Copy out every line of the listing in which "WindowsConfiguration" appears.

********

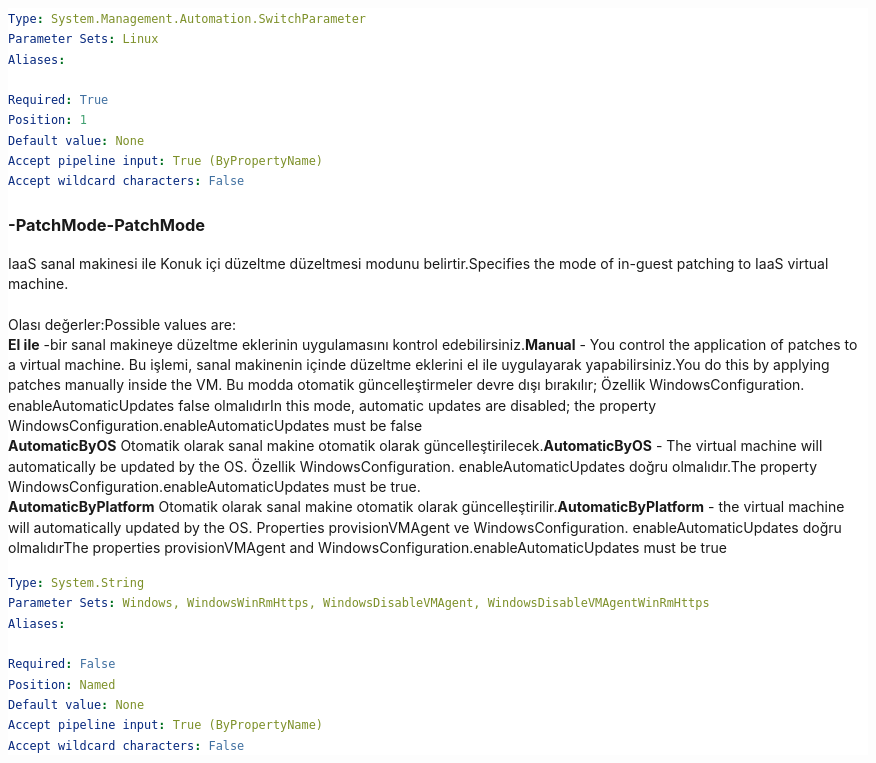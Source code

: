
 ```yaml
Type: System.Management.Automation.SwitchParameter
Parameter Sets: Linux
Aliases:

Required: True
Position: 1
Default value: None
Accept pipeline input: True (ByPropertyName)
Accept wildcard characters: False
```

### <span data-ttu-id="882e7-154">-PatchMode</span><span class="sxs-lookup"><span data-stu-id="882e7-154">-PatchMode</span></span>
<span data-ttu-id="882e7-155">IaaS sanal makinesi ile Konuk içi düzeltme düzeltmesi modunu belirtir.</span><span class="sxs-lookup"><span data-stu-id="882e7-155">Specifies the mode of in-guest patching to IaaS virtual machine.</span></span><br><br>
<span data-ttu-id="882e7-156">Olası değerler:</span><span class="sxs-lookup"><span data-stu-id="882e7-156">Possible values are:</span></span><br>
<span data-ttu-id="882e7-157">**El ile** -bir sanal makineye düzeltme eklerinin uygulamasını kontrol edebilirsiniz.</span><span class="sxs-lookup"><span data-stu-id="882e7-157">**Manual** - You  control the application of patches to a virtual machine.</span></span> <span data-ttu-id="882e7-158">Bu işlemi, sanal makinenin içinde düzeltme eklerini el ile uygulayarak yapabilirsiniz.</span><span class="sxs-lookup"><span data-stu-id="882e7-158">You do this by applying patches manually inside the VM.</span></span> <span data-ttu-id="882e7-159">Bu modda otomatik güncelleştirmeler devre dışı bırakılır; Özellik WindowsConfiguration. enableAutomaticUpdates false olmalıdır</span><span class="sxs-lookup"><span data-stu-id="882e7-159">In this mode, automatic updates are disabled; the property WindowsConfiguration.enableAutomaticUpdates must be false</span></span><br>
<span data-ttu-id="882e7-160">**AutomaticByOS** Otomatik olarak sanal makine otomatik olarak güncelleştirilecek.</span><span class="sxs-lookup"><span data-stu-id="882e7-160">**AutomaticByOS** - The virtual machine will automatically be updated by the OS.</span></span> <span data-ttu-id="882e7-161">Özellik WindowsConfiguration. enableAutomaticUpdates doğru olmalıdır.</span><span class="sxs-lookup"><span data-stu-id="882e7-161">The property WindowsConfiguration.enableAutomaticUpdates must be true.</span></span> <br >
<span data-ttu-id="882e7-162">**AutomaticByPlatform** Otomatik olarak sanal makine otomatik olarak güncelleştirilir.</span><span class="sxs-lookup"><span data-stu-id="882e7-162">**AutomaticByPlatform** - the virtual machine will automatically updated by the OS.</span></span> <span data-ttu-id="882e7-163">Properties provisionVMAgent ve WindowsConfiguration. enableAutomaticUpdates doğru olmalıdır</span><span class="sxs-lookup"><span data-stu-id="882e7-163">The properties provisionVMAgent and WindowsConfiguration.enableAutomaticUpdates must be true</span></span>

```yaml
Type: System.String
Parameter Sets: Windows, WindowsWinRmHttps, WindowsDisableVMAgent, WindowsDisableVMAgentWinRmHttps
Aliases:

Required: False
Position: Named
Default value: None
Accept pipeline input: True (ByPropertyName)
Accept wildcard characters: False
```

********

§ **Exercise response**:
<span data-ttu-id="882e7-157">**El ile** -bir sanal makineye düzeltme eklerinin uygulamasını kontrol edebilirsiniz.</span><span class="sxs-lookup"><span data-stu-id="882e7-157">**Manual** - You  control the application of patches to a virtual machine.</span></span> <span data-ttu-id="882e7-158">Bu işlemi, sanal makinenin içinde düzeltme eklerini el ile uygulayarak yapabilirsiniz.</span><span class="sxs-lookup"><span data-stu-id="882e7-158">You do this by applying patches manually inside the VM.</span></span> <span data-ttu-id="882e7-159">Bu modda otomatik güncelleştirmeler devre dışı bırakılır; Özellik WindowsConfiguration. enableAutomaticUpdates false olmalıdır</span><span class="sxs-lookup"><span data-stu-id="882e7-159">In this mode, automatic updates are disabled; the property WindowsConfiguration.enableAutomaticUpdates must be false</span></span><br>
<span data-ttu-id="882e7-160">**AutomaticByOS** Otomatik olarak sanal makine otomatik olarak güncelleştirilecek.</span><span class="sxs-lookup"><span data-stu-id="882e7-160">**AutomaticByOS** - The virtual machine will automatically be updated by the OS.</span></span> <span data-ttu-id="882e7-161">Özellik WindowsConfiguration. enableAutomaticUpdates doğru olmalıdır.</span><span class="sxs-lookup"><span data-stu-id="882e7-161">The property WindowsConfiguration.enableAutomaticUpdates must be true.</span></span> <br >
<span data-ttu-id="882e7-162">**AutomaticByPlatform** Otomatik olarak sanal makine otomatik olarak güncelleştirilir.</span><span class="sxs-lookup"><span data-stu-id="882e7-162">**AutomaticByPlatform** - the virtual machine will automatically updated by the OS.</span></span> <span data-ttu-id="882e7-163">Properties provisionVMAgent ve WindowsConfiguration. enableAutomaticUpdates doğru olmalıdır</span><span class="sxs-lookup"><span data-stu-id="882e7-163">The properties provisionVMAgent and WindowsConfiguration.enableAutomaticUpdates must be true</span></span>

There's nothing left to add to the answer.